Saved data entries
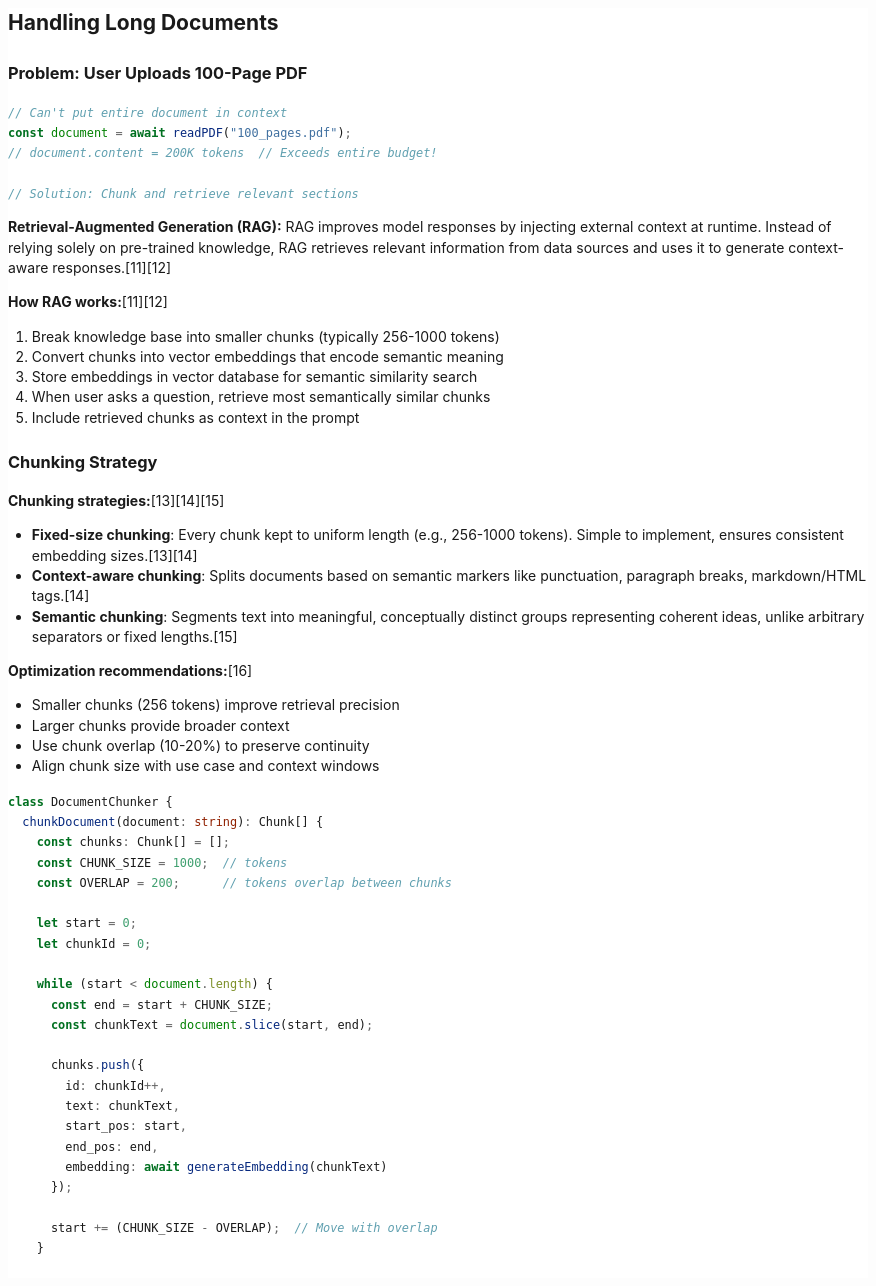 
## Handling Long Documents

### Problem: User Uploads 100-Page PDF

```typescript
// Can't put entire document in context
const document = await readPDF("100_pages.pdf");
// document.content = 200K tokens  // Exceeds entire budget!

// Solution: Chunk and retrieve relevant sections
```

**Retrieval-Augmented Generation (RAG):** RAG improves model responses by injecting external context at runtime. Instead of relying solely on pre-trained knowledge, RAG retrieves relevant information from data sources and uses it to generate context-aware responses.[11][12]

**How RAG works:**[11][12]
1. Break knowledge base into smaller chunks (typically 256-1000 tokens)
2. Convert chunks into vector embeddings that encode semantic meaning
3. Store embeddings in vector database for semantic similarity search
4. When user asks a question, retrieve most semantically similar chunks
5. Include retrieved chunks as context in the prompt

### Chunking Strategy

**Chunking strategies:**[13][14][15]

- **Fixed-size chunking**: Every chunk kept to uniform length (e.g., 256-1000 tokens). Simple to implement, ensures consistent embedding sizes.[13][14]
- **Context-aware chunking**: Splits documents based on semantic markers like punctuation, paragraph breaks, markdown/HTML tags.[14]
- **Semantic chunking**: Segments text into meaningful, conceptually distinct groups representing coherent ideas, unlike arbitrary separators or fixed lengths.[15]

**Optimization recommendations:**[16]
- Smaller chunks (256 tokens) improve retrieval precision
- Larger chunks provide broader context
- Use chunk overlap (10-20%) to preserve continuity
- Align chunk size with use case and context windows

```typescript
class DocumentChunker {
  chunkDocument(document: string): Chunk[] {
    const chunks: Chunk[] = [];
    const CHUNK_SIZE = 1000;  // tokens
    const OVERLAP = 200;      // tokens overlap between chunks
    
    let start = 0;
    let chunkId = 0;
    
    while (start < document.length) {
      const end = start + CHUNK_SIZE;
      const chunkText = document.slice(start, end);
      
      chunks.push({
        id: chunkId++,
        text: chunkText,
        start_pos: start,
        end_pos: end,
        embedding: await generateEmbedding(chunkText)
      });
      
      start += (CHUNK_SIZE - OVERLAP);  // Move with overlap
    }
    
```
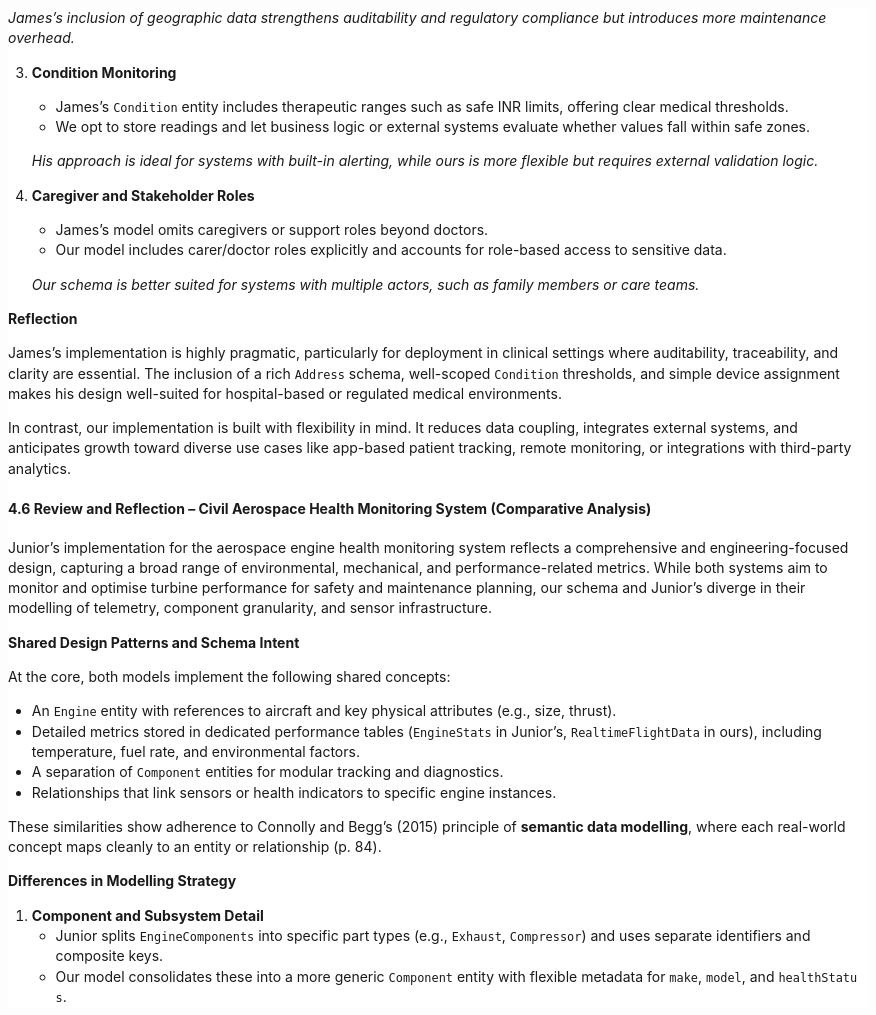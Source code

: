    _James’s inclusion of geographic data strengthens auditability and regulatory compliance but introduces more maintenance overhead._

3. **Condition Monitoring**
   - James’s `Condition` entity includes therapeutic ranges such as safe INR limits, offering clear medical thresholds.
   - We opt to store readings and let business logic or external systems evaluate whether values fall within safe zones.

   _His approach is ideal for systems with built-in alerting, while ours is more flexible but requires external validation logic._

4. **Caregiver and Stakeholder Roles**
   - James’s model omits caregivers or support roles beyond doctors.
   - Our model includes carer/doctor roles explicitly and accounts for role-based access to sensitive data.

   _Our schema is better suited for systems with multiple actors, such as family members or care teams._

**Reflection**

James’s implementation is highly pragmatic, particularly for deployment in clinical settings where auditability, traceability, and clarity are essential. The inclusion of a rich `Address` schema, well-scoped `Condition` thresholds, and simple device assignment makes his design well-suited for hospital-based or regulated medical environments.

In contrast, our implementation is built with flexibility in mind. It reduces data coupling, integrates external systems, and anticipates growth toward diverse use cases like app-based patient tracking, remote monitoring, or integrations with third-party analytics.


#### 4.6 Review and Reflection – Civil Aerospace Health Monitoring System (Comparative Analysis)

Junior’s implementation for the aerospace engine health monitoring system reflects a comprehensive and engineering-focused design, capturing a broad range of environmental, mechanical, and performance-related metrics. While both systems aim to monitor and optimise turbine performance for safety and maintenance planning, our schema and Junior’s diverge in their modelling of telemetry, component granularity, and sensor infrastructure.

**Shared Design Patterns and Schema Intent**

At the core, both models implement the following shared concepts:

- An `Engine` entity with references to aircraft and key physical attributes (e.g., size, thrust).
- Detailed metrics stored in dedicated performance tables (`EngineStats` in Junior’s, `RealtimeFlightData` in ours), including temperature, fuel rate, and environmental factors.
- A separation of `Component` entities for modular tracking and diagnostics.
- Relationships that link sensors or health indicators to specific engine instances.

These similarities show adherence to Connolly and Begg’s (2015) principle of **semantic data modelling**, where each real-world concept maps cleanly to an entity or relationship (p. 84).

**Differences in Modelling Strategy**

1. **Component and Subsystem Detail**
   - Junior splits `EngineComponents` into specific part types (e.g., `Exhaust`, `Compressor`) and uses separate identifiers and composite keys.
   - Our model consolidates these into a more generic `Component` entity with flexible metadata for `make`, `model`, and `healthStatus`.
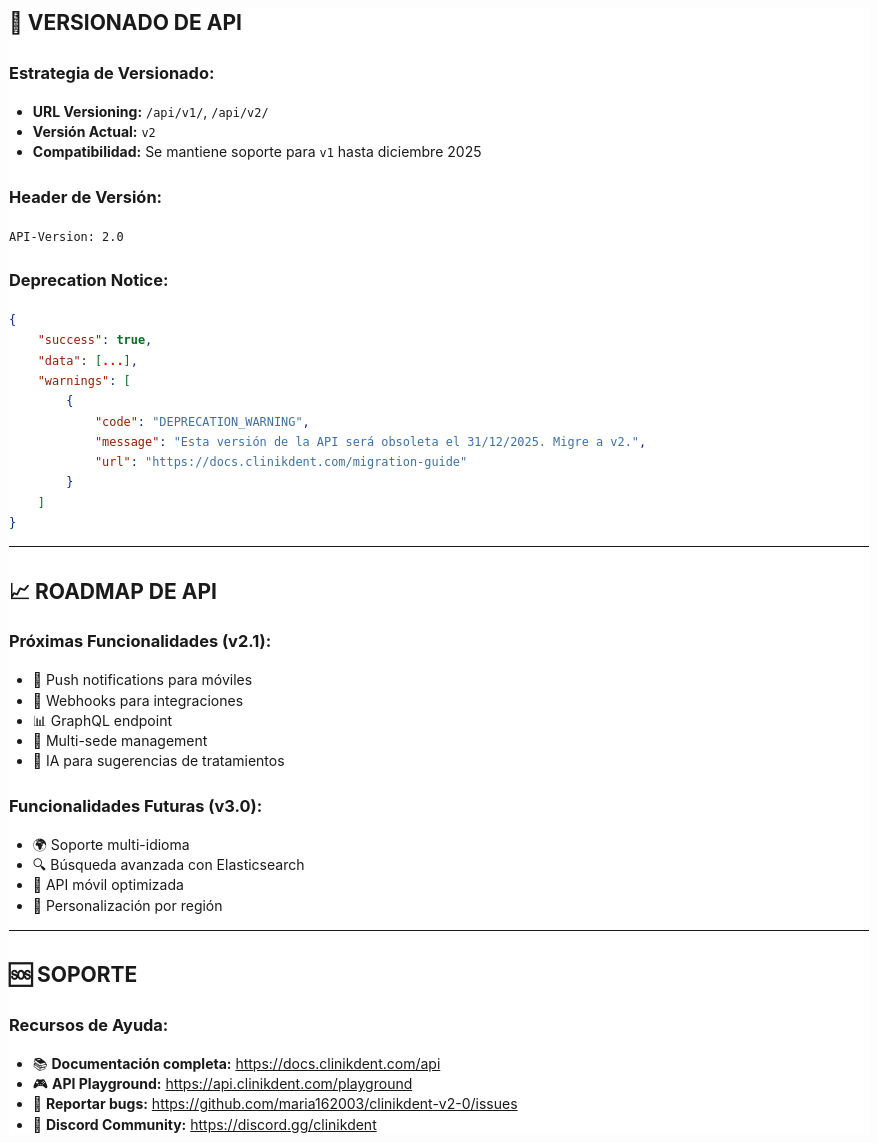 
## 🔄 **VERSIONADO DE API**

### **Estrategia de Versionado:**
- **URL Versioning:** `/api/v1/`, `/api/v2/`
- **Versión Actual:** `v2`
- **Compatibilidad:** Se mantiene soporte para `v1` hasta diciembre 2025

### **Header de Versión:**
```http
API-Version: 2.0
```

### **Deprecation Notice:**
```json
{
    "success": true,
    "data": [...],
    "warnings": [
        {
            "code": "DEPRECATION_WARNING",
            "message": "Esta versión de la API será obsoleta el 31/12/2025. Migre a v2.",
            "url": "https://docs.clinikdent.com/migration-guide"
        }
    ]
}
```

---

## 📈 **ROADMAP DE API**

### **Próximas Funcionalidades (v2.1):**
- 📱 Push notifications para móviles
- 🔗 Webhooks para integraciones
- 📊 GraphQL endpoint
- 🏥 Multi-sede management
- 🤖 IA para sugerencias de tratamientos

### **Funcionalidades Futuras (v3.0):**
- 🌍 Soporte multi-idioma
- 🔍 Búsqueda avanzada con Elasticsearch
- 📱 API móvil optimizada
- 🎯 Personalización por región

---

## 🆘 **SOPORTE**

### **Recursos de Ayuda:**
- 📚 **Documentación completa:** https://docs.clinikdent.com/api
- 🎮 **API Playground:** https://api.clinikdent.com/playground
- 🐛 **Reportar bugs:** https://github.com/maria162003/clinikdent-v2-0/issues
- 💬 **Discord Community:** https://discord.gg/clinikdent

- **How to complete this task**:
Please write every line above out exactly as given, except for any pictures.

- **Response box**:
## Handling Long Documents

### Problem: User Uploads 100-Page PDF

```typescript
// Can't put entire document in context
const document = await readPDF("100_pages.pdf");
// document.content = 200K tokens  // Exceeds entire budget!

// Solution: Chunk and retrieve relevant sections
```

**Retrieval-Augmented Generation (RAG):** RAG improves model responses by injecting external context at runtime. Instead of relying solely on pre-trained knowledge, RAG retrieves relevant information from data sources and uses it to generate context-aware responses.[11][12]

**How RAG works:**[11][12]
1. Break knowledge base into smaller chunks (typically 256-1000 tokens)
2. Convert chunks into vector embeddings that encode semantic meaning
3. Store embeddings in vector database for semantic similarity search
4. When user asks a question, retrieve most semantically similar chunks
5. Include retrieved chunks as context in the prompt

### Chunking Strategy

**Chunking strategies:**[13][14][15]

- **Fixed-size chunking**: Every chunk kept to uniform length (e.g., 256-1000 tokens). Simple to implement, ensures consistent embedding sizes.[13][14]
- **Context-aware chunking**: Splits documents based on semantic markers like punctuation, paragraph breaks, markdown/HTML tags.[14]
- **Semantic chunking**: Segments text into meaningful, conceptually distinct groups representing coherent ideas, unlike arbitrary separators or fixed lengths.[15]

**Optimization recommendations:**[16]
- Smaller chunks (256 tokens) improve retrieval precision
- Larger chunks provide broader context
- Use chunk overlap (10-20%) to preserve continuity
- Align chunk size with use case and context windows

```typescript
class DocumentChunker {
  chunkDocument(document: string): Chunk[] {
    const chunks: Chunk[] = [];
    const CHUNK_SIZE = 1000;  // tokens
    const OVERLAP = 200;      // tokens overlap between chunks
    
    let start = 0;
    let chunkId = 0;
    
    while (start < document.length) {
      const end = start + CHUNK_SIZE;
      const chunkText = document.slice(start, end);
      
      chunks.push({
        id: chunkId++,
        text: chunkText,
        start_pos: start,
        end_pos: end,
        embedding: await generateEmbedding(chunkText)
      });
      
      start += (CHUNK_SIZE - OVERLAP);  // Move with overlap
    }
    
```
Source code

:    _James’s inclusion of geographic data strengthens auditability and regulatory compliance but introduces more maintenance overhead._

3. **Condition Monitoring**
   - James’s `Condition` entity includes therapeutic ranges such as safe INR limits, offering clear medical thresholds.
   - We opt to store readings and let business logic or external systems evaluate whether values fall within safe zones.

   _His approach is ideal for systems with built-in alerting, while ours is more flexible but requires external validation logic._

4. **Caregiver and Stakeholder Roles**
   - James’s model omits caregivers or support roles beyond doctors.
   - Our model includes carer/doctor roles explicitly and accounts for role-based access to sensitive data.

   _Our schema is better suited for systems with multiple actors, such as family members or care teams._

**Reflection**

James’s implementation is highly pragmatic, particularly for deployment in clinical settings where auditability, traceability, and clarity are essential. The inclusion of a rich `Address` schema, well-scoped `Condition` thresholds, and simple device assignment makes his design well-suited for hospital-based or regulated medical environments.

In contrast, our implementation is built with flexibility in mind. It reduces data coupling, integrates external systems, and anticipates growth toward diverse use cases like app-based patient tracking, remote monitoring, or integrations with third-party analytics.


#### 4.6 Review and Reflection – Civil Aerospace Health Monitoring System (Comparative Analysis)

Junior’s implementation for the aerospace engine health monitoring system reflects a comprehensive and engineering-focused design, capturing a broad range of environmental, mechanical, and performance-related metrics. While both systems aim to monitor and optimise turbine performance for safety and maintenance planning, our schema and Junior’s diverge in their modelling of telemetry, component granularity, and sensor infrastructure.

**Shared Design Patterns and Schema Intent**

At the core, both models implement the following shared concepts:

- An `Engine` entity with references to aircraft and key physical attributes (e.g., size, thrust).
- Detailed metrics stored in dedicated performance tables (`EngineStats` in Junior’s, `RealtimeFlightData` in ours), including temperature, fuel rate, and environmental factors.
- A separation of `Component` entities for modular tracking and diagnostics.
- Relationships that link sensors or health indicators to specific engine instances.

These similarities show adherence to Connolly and Begg’s (2015) principle of **semantic data modelling**, where each real-world concept maps cleanly to an entity or relationship (p. 84).

**Differences in Modelling Strategy**

1. **Component and Subsystem Detail**
   - Junior splits `EngineComponents` into specific part types (e.g., `Exhaust`, `Compressor`) and uses separate identifiers and composite keys.
   - Our model consolidates these into a more generic `Component` entity with flexible metadata for `make`, `model`, and `healthStatus`.
## 🔄 **VERSIONADO DE API**

### **Estrategia de Versionado:**
- **URL Versioning:** `/api/v1/`, `/api/v2/`
- **Versión Actual:** `v2`
- **Compatibilidad:** Se mantiene soporte para `v1` hasta diciembre 2025

### **Header de Versión:**
```http
API-Version: 2.0
```

### **Deprecation Notice:**
```json
{
    "success": true,
    "data": [...],
    "warnings": [
        {
            "code": "DEPRECATION_WARNING",
            "message": "Esta versión de la API será obsoleta el 31/12/2025. Migre a v2.",
            "url": "https://docs.clinikdent.com/migration-guide"
        }
    ]
}
```

---

## 📈 **ROADMAP DE API**

### **Próximas Funcionalidades (v2.1):**
- 📱 Push notifications para móviles
- 🔗 Webhooks para integraciones
- 📊 GraphQL endpoint
- 🏥 Multi-sede management
- 🤖 IA para sugerencias de tratamientos

### **Funcionalidades Futuras (v3.0):**
- 🌍 Soporte multi-idioma
- 🔍 Búsqueda avanzada con Elasticsearch
- 📱 API móvil optimizada
- 🎯 Personalización por región

---

## 🆘 **SOPORTE**

### **Recursos de Ayuda:**
- 📚 **Documentación completa:** https://docs.clinikdent.com/api
- 🎮 **API Playground:** https://api.clinikdent.com/playground
- 🐛 **Reportar bugs:** https://github.com/maria162003/clinikdent-v2-0/issues
- 💬 **Discord Community:** https://discord.gg/clinikdent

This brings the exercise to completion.